By analyzing existing cross correlation between Big 5 Sporting and United Internet AG, you can compare the effects of market volatilities on Big 5 and United Internet and check how they will diversify away market risk if combined in the same portfolio for a given time horizon. You can also utilize pair trading strategies of matching a long position in Big 5 with a short position of United Internet. Check out your portfolio center. Please also check ongoing floating volatility patterns of Big 5 and United Internet.
Diversification Opportunities for Big 5 and United Internet
-0.6 | Correlation Coefficient |
Excellent diversification
The 3 months correlation between Big and United is -0.6. Overlapping area represents the amount of risk that can be diversified away by holding Big 5 Sporting and United Internet AG in the same portfolio, assuming nothing else is changed.
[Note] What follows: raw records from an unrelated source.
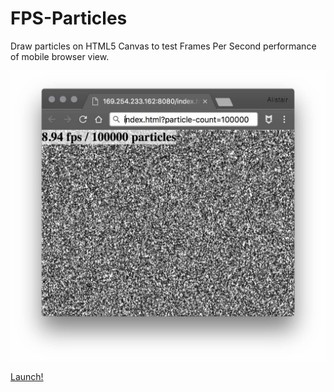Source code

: # FPS-Particles

Draw particles on HTML5 Canvas to test Frames Per Second performance of mobile browser view.

![fps-particles-screenshot.jpg](fps-particles-screenshot.jpg)

[Launch!](f1lt3r.github.io/fps-particles?particle-count=100000)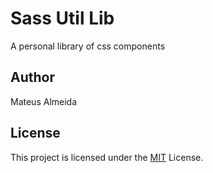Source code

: # Sass Util Lib

A personal library of css components

## Author

Mateus Almeida

## License

This project is licensed under the [MIT](https://github.com/imsouza/sass-util-lib/blob/master/LICENSE) License.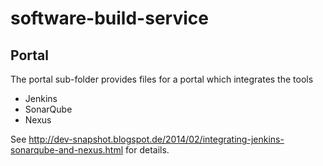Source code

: software-build-service
======================

## Portal

The portal sub-folder provides files for a portal which integrates the tools
* Jenkins
* SonarQube
* Nexus

See http://dev-snapshot.blogspot.de/2014/02/integrating-jenkins-sonarqube-and-nexus.html for details.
The correlation between historical prices or returns on United Internet AG and Big 5 is a relative statistical measure of the degree to which these equity instruments tend to move together. The correlation coefficient measures the extent to which returns on Big 5 Sporting are associated (or correlated) with United Internet. Values of the correlation coefficient range from -1 to +1, where. The correlation of zero (0) is possible when the price movement of United Internet AG has no effect on the direction of Big 5 i.e., Big 5 and United Internet go up and down completely randomly.
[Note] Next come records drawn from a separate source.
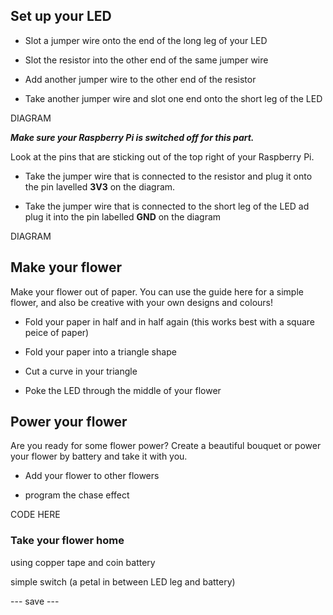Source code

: ## Set up your LED

+ Slot a jumper wire onto the end of the long leg of your LED

+ Slot the resistor into the other end of the same jumper wire

+ Add another jumper wire to the other end of the resistor

+ Take another jumper wire and slot one end onto the short leg of the LED

DIAGRAM

***Make sure your Raspberry Pi is switched off for this part.***

Look at the pins that are sticking out of the top right of your Raspberry Pi.

+ Take the jumper wire that is connected to the resistor and plug it onto the pin lavelled **3V3** on the diagram.

+ Take the jumper wire that is connected to the short leg of the LED ad plug it into the pin labelled **GND** on the diagram

DIAGRAM

## Make your flower

Make your flower out of paper. You can use the guide here for a simple flower, and also be creative with your own designs and colours!

+ Fold your paper in half and in half again (this works best with a square peice of paper)

+ Fold your paper into a triangle shape

+ Cut a curve in your triangle

+ Poke the LED through the middle of your flower

## Power your flower

Are you ready for some flower power? Create a beautiful bouquet or power your flower by battery and take it with you.

+ Add your flower to other flowers

+ program the chase effect

CODE HERE

### Take your flower home

using copper tape and coin battery

simple switch (a petal in between LED leg and battery)

--- save ---
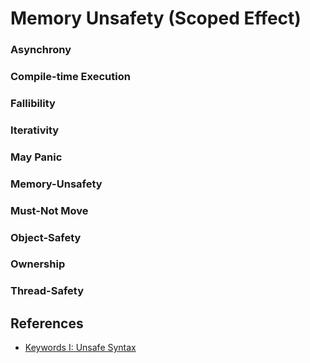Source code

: # Memory Unsafety (Scoped Effect)

### Asynchrony
### Compile-time Execution
### Fallibility
### Iterativity
### May Panic
### Memory-Unsafety
### Must-Not Move
### Object-Safety
### Ownership
### Thread-Safety

## References

- [Keywords I: Unsafe Syntax](https://blog.yoshuawuyts.com/unsafe-syntax/)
Pair Corralation between Big 5 and United Internet
Assuming the 90 days horizon Big 5 Sporting is expected to under-perform the United Internet. In addition to that, Big 5 is 1.61 times more volatile than United Internet AG. It trades about -0.25 of its total potential returns per unit of risk. United Internet AG is currently generating about 0.15 per unit of volatility. If you would invest 1,533 in United Internet AG on December 26, 2024 and sell it today you would earn a total of 352.00 from holding United Internet AG or generate 22.96% return on investment over 90 days.
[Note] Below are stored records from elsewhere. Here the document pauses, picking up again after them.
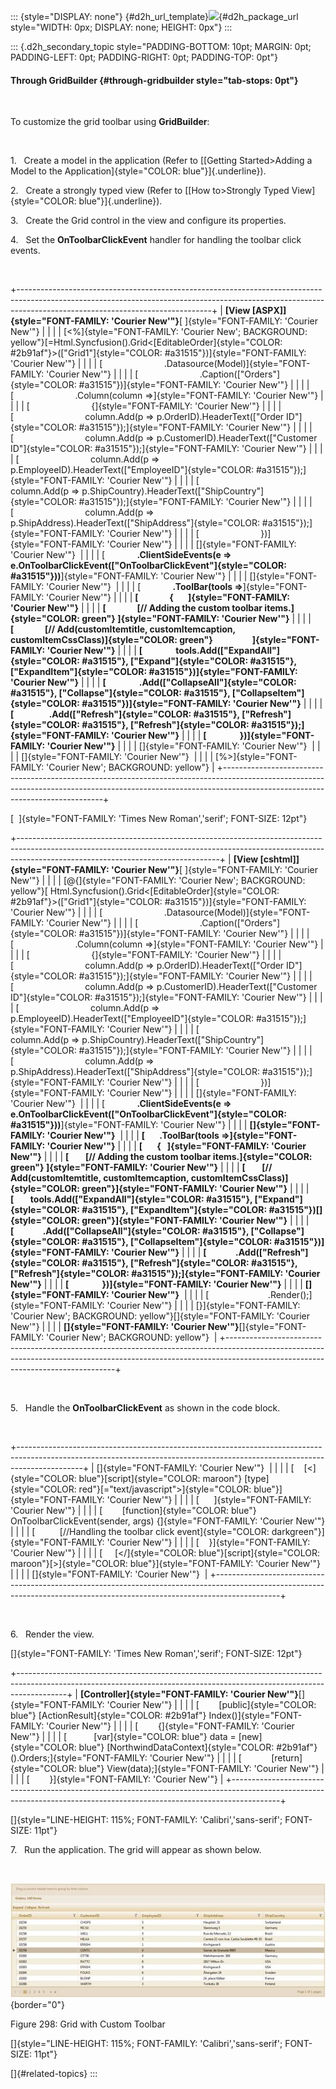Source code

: ::: {style="DISPLAY: none"}
[](ms-xhelp:///?Id=d2h_url_template){#d2h_url_template}![](!package_url!){#d2h_package_url style="WIDTH: 0px; DISPLAY: none; HEIGHT: 0px"}
:::

::: {.d2h_secondary_topic style="PADDING-BOTTOM: 10pt; MARGIN: 0pt; PADDING-LEFT: 0pt; PADDING-RIGHT: 0pt; PADDING-TOP: 0pt"}
#### Through GridBuilder {#through-gridbuilder style="tab-stops: 0pt"}

 

To customize the grid toolbar using **GridBuilder**:

 

1.   Create a model in the application (Refer to [[Getting Started\>Adding a Model to the Application]{style="COLOR: blue"}]{.underline}).

2.   Create a strongly typed view (Refer to [[How to\>Strongly Typed View]{style="COLOR: blue"}]{.underline}).

3.   Create the Grid control in the view and configure its properties.

4.   Set the **OnToolbarClickEvent** handler for handling the toolbar click events.

 

+------------------------------------------------------------------------------------------------------------------------------------------------------------------------------------------------------------+
| **[View \[ASPX\]]{style="FONT-FAMILY: 'Courier New'"}**[ ]{style="FONT-FAMILY: 'Courier New'"}                                                                                                             |
|                                                                                                                                                                                                            |
| [\<%]{style="FONT-FAMILY: 'Courier New'; BACKGROUND: yellow"}[=Html.Syncfusion().Grid\<[EditableOrder]{style="COLOR: #2b91af"}\>([\"Grid1\"]{style="COLOR: #a31515"})]{style="FONT-FAMILY: 'Courier New'"} |
|                                                                                                                                                                                                            |
| [                         .Datasource(Model)]{style="FONT-FAMILY: 'Courier New'"}                                                                                                                          |
|                                                                                                                                                                                                            |
| [                         .Caption([\"Orders\"]{style="COLOR: #a31515"})]{style="FONT-FAMILY: 'Courier New'"}                                                                                              |
|                                                                                                                                                                                                            |
| [                         .Column(column =\>]{style="FONT-FAMILY: 'Courier New'"}                                                                                                                          |
|                                                                                                                                                                                                            |
| [                         {]{style="FONT-FAMILY: 'Courier New'"}                                                                                                                                           |
|                                                                                                                                                                                                            |
| [                             column.Add(p =\> p.OrderID).HeaderText([\"Order ID\"]{style="COLOR: #a31515"});]{style="FONT-FAMILY: 'Courier New'"}                                                         |
|                                                                                                                                                                                                            |
| [                             column.Add(p =\> p.CustomerID).HeaderText([\"Customer ID\"]{style="COLOR: #a31515"});]{style="FONT-FAMILY: 'Courier New'"}                                                   |
|                                                                                                                                                                                                            |
| [                             column.Add(p =\> p.EmployeeID).HeaderText([\"EmployeeID\"]{style="COLOR: #a31515"});]{style="FONT-FAMILY: 'Courier New'"}                                                    |
|                                                                                                                                                                                                            |
| [                             column.Add(p =\> p.ShipCountry).HeaderText([\"ShipCountry\"]{style="COLOR: #a31515"});]{style="FONT-FAMILY: 'Courier New'"}                                                  |
|                                                                                                                                                                                                            |
| [                             column.Add(p =\> p.ShipAddress).HeaderText([\"ShipAddress\"]{style="COLOR: #a31515"});]{style="FONT-FAMILY: 'Courier New'"}                                                  |
|                                                                                                                                                                                                            |
| [                         })]{style="FONT-FAMILY: 'Courier New'"}                                                                                                                                          |
|                                                                                                                                                                                                            |
| []{style="FONT-FAMILY: 'Courier New'"}                                                                                                                                                                     |
|                                                                                                                                                                                                            |
| [             **.ClientSideEvents(e =\> e.OnToolbarClickEvent([\"OnToolbarClickEvent\"]{style="COLOR: #a31515"}))**]{style="FONT-FAMILY: 'Courier New'"}                                                   |
|                                                                                                                                                                                                            |
| []{style="FONT-FAMILY: 'Courier New'"}                                                                                                                                                                     |
|                                                                                                                                                                                                            |
| [             **.ToolBar(tools =\>**]{style="FONT-FAMILY: 'Courier New'"}                                                                                                                                  |
|                                                                                                                                                                                                            |
| **[               {       ]{style="FONT-FAMILY: 'Courier New'"}**                                                                                                                                          |
|                                                                                                                                                                                                            |
| **[               [// Adding the custom toolbar items.]{style="COLOR: green"} ]{style="FONT-FAMILY: 'Courier New'"}**                                                                                      |
|                                                                                                                                                                                                            |
| **[               [// Add(customItemtitle, customItemcaption, customItemCssClass)]{style="COLOR: green"}                   ]{style="FONT-FAMILY: 'Courier New'"}**                                         |
|                                                                                                                                                                                                            |
| **[                tools.Add([\"ExpandAll\"]{style="COLOR: #a31515"}, [\"Expand\"]{style="COLOR: #a31515"}, [\"ExpandItem\"]{style="COLOR: #a31515"})]{style="FONT-FAMILY: 'Courier New'"}**               |
|                                                                                                                                                                                                            |
| **[                .Add([\"CollapseAll\"]{style="COLOR: #a31515"}, [\"Collapse\"]{style="COLOR: #a31515"}, [\"CollapseItem\"]{style="COLOR: #a31515"})]{style="FONT-FAMILY: 'Courier New'"}**              |
|                                                                                                                                                                                                            |
| **[                 .Add([\"Refresh\"]{style="COLOR: #a31515"}, [\"Refresh\"]{style="COLOR: #a31515"}, [\"Refresh\"]{style="COLOR: #a31515"});]{style="FONT-FAMILY: 'Courier New'"}**                      |
|                                                                                                                                                                                                            |
| **[                })]{style="FONT-FAMILY: 'Courier New'"}**                                                                                                                                               |
|                                                                                                                                                                                                            |
| []{style="FONT-FAMILY: 'Courier New'"}                                                                                                                                                                     |
|                                                                                                                                                                                                            |
| []{style="FONT-FAMILY: 'Courier New'"}                                                                                                                                                                     |
|                                                                                                                                                                                                            |
| [%\>]{style="FONT-FAMILY: 'Courier New'; BACKGROUND: yellow"}                                                                                                                                              |
+------------------------------------------------------------------------------------------------------------------------------------------------------------------------------------------------------------+

[  ]{style="FONT-FAMILY: 'Times New Roman','serif'; FONT-SIZE: 12pt"}

+--------------------------------------------------------------------------------------------------------------------------------------------------------------------------------------------------------------+
| **[View \[cshtml\]]{style="FONT-FAMILY: 'Courier New'"}**[ ]{style="FONT-FAMILY: 'Courier New'"}                                                                                                             |
|                                                                                                                                                                                                              |
| [\@{]{style="FONT-FAMILY: 'Courier New'; BACKGROUND: yellow"}[ Html.Syncfusion().Grid\<[EditableOrder]{style="COLOR: #2b91af"}\>([\"Grid1\"]{style="COLOR: #a31515"})]{style="FONT-FAMILY: 'Courier New'"}   |
|                                                                                                                                                                                                              |
| [                         .Datasource(Model)]{style="FONT-FAMILY: 'Courier New'"}                                                                                                                            |
|                                                                                                                                                                                                              |
| [                         .Caption([\"Orders\"]{style="COLOR: #a31515"})]{style="FONT-FAMILY: 'Courier New'"}                                                                                                |
|                                                                                                                                                                                                              |
| [                         .Column(column =\>]{style="FONT-FAMILY: 'Courier New'"}                                                                                                                            |
|                                                                                                                                                                                                              |
| [                         {]{style="FONT-FAMILY: 'Courier New'"}                                                                                                                                             |
|                                                                                                                                                                                                              |
| [                             column.Add(p =\> p.OrderID).HeaderText([\"Order ID\"]{style="COLOR: #a31515"});]{style="FONT-FAMILY: 'Courier New'"}                                                           |
|                                                                                                                                                                                                              |
| [                             column.Add(p =\> p.CustomerID).HeaderText([\"Customer ID\"]{style="COLOR: #a31515"});]{style="FONT-FAMILY: 'Courier New'"}                                                     |
|                                                                                                                                                                                                              |
| [                             column.Add(p =\> p.EmployeeID).HeaderText([\"EmployeeID\"]{style="COLOR: #a31515"});]{style="FONT-FAMILY: 'Courier New'"}                                                      |
|                                                                                                                                                                                                              |
| [                             column.Add(p =\> p.ShipCountry).HeaderText([\"ShipCountry\"]{style="COLOR: #a31515"});]{style="FONT-FAMILY: 'Courier New'"}                                                    |
|                                                                                                                                                                                                              |
| [                             column.Add(p =\> p.ShipAddress).HeaderText([\"ShipAddress\"]{style="COLOR: #a31515"});]{style="FONT-FAMILY: 'Courier New'"}                                                    |
|                                                                                                                                                                                                              |
| [                         })]{style="FONT-FAMILY: 'Courier New'"}                                                                                                                                            |
|                                                                                                                                                                                                              |
| []{style="FONT-FAMILY: 'Courier New'"}                                                                                                                                                                       |
|                                                                                                                                                                                                              |
| [             **.ClientSideEvents(e =\> e.OnToolbarClickEvent([\"OnToolbarClickEvent\"]{style="COLOR: #a31515"}))**]{style="FONT-FAMILY: 'Courier New'"}                                                     |
|                                                                                                                                                                                                              |
| **[]{style="FONT-FAMILY: 'Courier New'"}**                                                                                                                                                                   |
|                                                                                                                                                                                                              |
| **[       .ToolBar(tools =\>]{style="FONT-FAMILY: 'Courier New'"}**                                                                                                                                          |
|                                                                                                                                                                                                              |
| **[       {   ]{style="FONT-FAMILY: 'Courier New'"}**                                                                                                                                                        |
|                                                                                                                                                                                                              |
| **[        [// Adding the custom toolbar items.]{style="COLOR: green"} ]{style="FONT-FAMILY: 'Courier New'"}**                                                                                               |
|                                                                                                                                                                                                              |
| **[        [// Add(customItemtitle, customItemcaption, customItemCssClass)]{style="COLOR: green"}]{style="FONT-FAMILY: 'Courier New'"}**                                                                     |
|                                                                                                                                                                                                              |
| **[        tools.Add([\"ExpandAll\"]{style="COLOR: #a31515"}, [\"Expand\"]{style="COLOR: #a31515"}, [\"ExpandItem\"]{style="COLOR: #a31515"})[]{style="COLOR: green"}]{style="FONT-FAMILY: 'Courier New'"}** |
|                                                                                                                                                                                                              |
| **[              .Add([\"CollapseAll\"]{style="COLOR: #a31515"}, [\"Collapse\"]{style="COLOR: #a31515"}, [\"CollapseItem\"]{style="COLOR: #a31515"})]{style="FONT-FAMILY: 'Courier New'"}**                  |
|                                                                                                                                                                                                              |
| **[              .Add([\"Refresh\"]{style="COLOR: #a31515"}, [\"Refresh\"]{style="COLOR: #a31515"}, [\"Refresh\"]{style="COLOR: #a31515"});]{style="FONT-FAMILY: 'Courier New'"}**                           |
|                                                                                                                                                                                                              |
| **[                })]{style="FONT-FAMILY: 'Courier New'"}**                                                                                                                                                 |
|                                                                                                                                                                                                              |
| **[]{style="FONT-FAMILY: 'Courier New'"}**                                                                                                                                                                   |
|                                                                                                                                                                                                              |
| [                        .Render();]{style="FONT-FAMILY: 'Courier New'"}                                                                                                                                     |
|                                                                                                                                                                                                              |
| [}]{style="FONT-FAMILY: 'Courier New'; BACKGROUND: yellow"}[]{style="FONT-FAMILY: 'Courier New'"}                                                                                                            |
|                                                                                                                                                                                                              |
| **[]{style="FONT-FAMILY: 'Courier New'"}**[]{style="FONT-FAMILY: 'Courier New'; BACKGROUND: yellow"}                                                                                                         |
+--------------------------------------------------------------------------------------------------------------------------------------------------------------------------------------------------------------+

 

5.   Handle the **OnToolbarClickEvent** as shown in the code block.

 

+----------------------------------------------------------------------------------------------------------------------------------------------------------------------------+
| []{style="FONT-FAMILY: 'Courier New'"}                                                                                                                                     |
|                                                                                                                                                                            |
| [    [\<]{style="COLOR: blue"}[script]{style="COLOR: maroon"} [type]{style="COLOR: red"}[=\"text/javascript\"\>]{style="COLOR: blue"}]{style="FONT-FAMILY: 'Courier New'"} |
|                                                                                                                                                                            |
| [      ]{style="FONT-FAMILY: 'Courier New'"}                                                                                                                               |
|                                                                                                                                                                            |
| [        [function]{style="COLOR: blue"} OnToolbarClickEvent(sender, args) {]{style="FONT-FAMILY: 'Courier New'"}                                                          |
|                                                                                                                                                                            |
| [          [//Handling the toolbar click event]{style="COLOR: darkgreen"}]{style="FONT-FAMILY: 'Courier New'"}                                                             |
|                                                                                                                                                                            |
| [    }]{style="FONT-FAMILY: 'Courier New'"}                                                                                                                                |
|                                                                                                                                                                            |
| [     [\</]{style="COLOR: blue"}[script]{style="COLOR: maroon"}[\>]{style="COLOR: blue"}]{style="FONT-FAMILY: 'Courier New'"}                                              |
|                                                                                                                                                                            |
| []{style="FONT-FAMILY: 'Courier New'"}                                                                                                                                     |
+----------------------------------------------------------------------------------------------------------------------------------------------------------------------------+

 

6.   Render the view.

[]{style="FONT-FAMILY: 'Times New Roman','serif'; FONT-SIZE: 12pt"} 

+------------------------------------------------------------------------------------------------------------------------------------------------------------------------+
| **[Controller]{style="FONT-FAMILY: 'Courier New'"}**[]{style="FONT-FAMILY: 'Courier New'"}                                                                             |
|                                                                                                                                                                        |
| [        [public]{style="COLOR: blue"} [ActionResult]{style="COLOR: #2b91af"} Index()]{style="FONT-FAMILY: 'Courier New'"}                                             |
|                                                                                                                                                                        |
| [        {]{style="FONT-FAMILY: 'Courier New'"}                                                                                                                        |
|                                                                                                                                                                        |
| [           [var]{style="COLOR: blue"} data = [new]{style="COLOR: blue"} [NorthwindDataContext]{style="COLOR: #2b91af"}().Orders;]{style="FONT-FAMILY: 'Courier New'"} |
|                                                                                                                                                                        |
| [            [return]{style="COLOR: blue"} View(data);]{style="FONT-FAMILY: 'Courier New'"}                                                                            |
|                                                                                                                                                                        |
| [        }]{style="FONT-FAMILY: 'Courier New'"}                                                                                                                        |
+------------------------------------------------------------------------------------------------------------------------------------------------------------------------+

[]{style="LINE-HEIGHT: 115%; FONT-FAMILY: 'Calibri','sans-serif'; FONT-SIZE: 11pt"} 

7.   Run the application. The grid will appear as shown below.

 

![Description: Description: C:\\Users\\krishnarajd\\Desktop\\custom.png](ImagesExt/image58_266.jpg){border="0"}

Figure 298: Grid with Custom Toolbar

[]{style="LINE-HEIGHT: 115%; FONT-FAMILY: 'Calibri','sans-serif'; FONT-SIZE: 11pt"} 

[]{#related-topics}
:::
Time Period | 3 Months [change] |
Direction | Moves Against |
Strength | Weak |
Accuracy | 100.0% |
Values | Daily Returns |
Big 5 Sporting vs. United Internet AG
Performance |
Timeline |
Big 5 Sporting |
United Internet AG |
Big 5 and United Internet Volatility Contrast
Predicted Return Density |
Returns |
Pair Trading with Big 5 and United Internet
The main advantage of trading using opposite Big 5 and United Internet positions is that it hedges away some unsystematic risk. Because of two separate transactions, even if Big 5 position performs unexpectedly, United Internet can make up some of the losses. Pair trading also minimizes risk from directional movements in the market. For example, if an entire industry or sector drops because of unexpected headlines, the short position in United Internet will offset losses from the drop in United Internet's long position.Big 5 vs. VULCAN MATERIALS | Big 5 vs. MCEWEN MINING INC | Big 5 vs. GOODYEAR T RUBBER | Big 5 vs. Monument Mining Limited |
United Internet vs. UNITED UTILITIES GR | United Internet vs. United Utilities Group | United Internet vs. Meli Hotels International | United Internet vs. Scandic Hotels Group |
Check out your portfolio center.Note that this page's information should be used as a complementary analysis to find the right mix of equity instruments to add to your existing portfolios or create a brand new portfolio. You can also try the Risk-Return Analysis module to view associations between returns expected from investment and the risk you assume.